● **The input**
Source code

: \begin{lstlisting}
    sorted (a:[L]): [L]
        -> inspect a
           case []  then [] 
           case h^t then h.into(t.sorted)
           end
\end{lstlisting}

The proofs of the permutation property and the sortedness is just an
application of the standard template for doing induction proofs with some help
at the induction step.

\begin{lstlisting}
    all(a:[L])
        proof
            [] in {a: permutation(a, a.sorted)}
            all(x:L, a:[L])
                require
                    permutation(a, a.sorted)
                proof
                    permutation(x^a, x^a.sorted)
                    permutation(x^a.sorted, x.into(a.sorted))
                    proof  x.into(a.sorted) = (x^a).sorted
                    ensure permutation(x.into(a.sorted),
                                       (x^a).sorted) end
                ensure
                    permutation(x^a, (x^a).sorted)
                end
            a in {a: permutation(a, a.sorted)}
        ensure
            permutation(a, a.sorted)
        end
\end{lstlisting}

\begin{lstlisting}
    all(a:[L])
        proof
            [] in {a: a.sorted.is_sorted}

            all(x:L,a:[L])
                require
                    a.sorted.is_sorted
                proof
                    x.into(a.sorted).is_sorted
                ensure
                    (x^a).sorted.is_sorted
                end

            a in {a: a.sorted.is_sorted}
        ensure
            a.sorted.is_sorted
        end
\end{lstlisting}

● **Aim of the exercise**
Copy out, word for word, the part of the entries above that begins at the line with "permutation(x^a, x^a.sorted)" and ends at the line with "(x^a).sorted) end", including both.

● **Result of the exercise**
                    permutation(x^a, x^a.sorted)
                    permutation(x^a.sorted, x.into(a.sorted))
                    proof  x.into(a.sorted) = (x^a).sorted
                    ensure permutation(x.into(a.sorted),
                                       (x^a).sorted) end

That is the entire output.